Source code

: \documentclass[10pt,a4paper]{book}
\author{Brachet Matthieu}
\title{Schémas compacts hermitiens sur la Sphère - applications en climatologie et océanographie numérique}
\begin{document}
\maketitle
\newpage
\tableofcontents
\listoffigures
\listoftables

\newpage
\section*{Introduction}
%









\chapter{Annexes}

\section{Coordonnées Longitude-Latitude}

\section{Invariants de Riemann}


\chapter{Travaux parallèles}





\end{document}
- - - - - - -
> _Work to complete_
For this exercise, return the material above in full and exactly.

> _Answer to the problem_
Source code

: \documentclass[10pt,a4paper]{book}
\author{Brachet Matthieu}
\title{Schémas compacts hermitiens sur la Sphère - applications en climatologie et océanographie numérique}
\begin{document}
\maketitle
\newpage
\tableofcontents
\listoffigures
\listoftables

\newpage
\section*{Introduction}
%









\chapter{Annexes}

\section{Coordonnées Longitude-Latitude}

\section{Invariants de Riemann}


\chapter{Travaux parallèles}





\end{document}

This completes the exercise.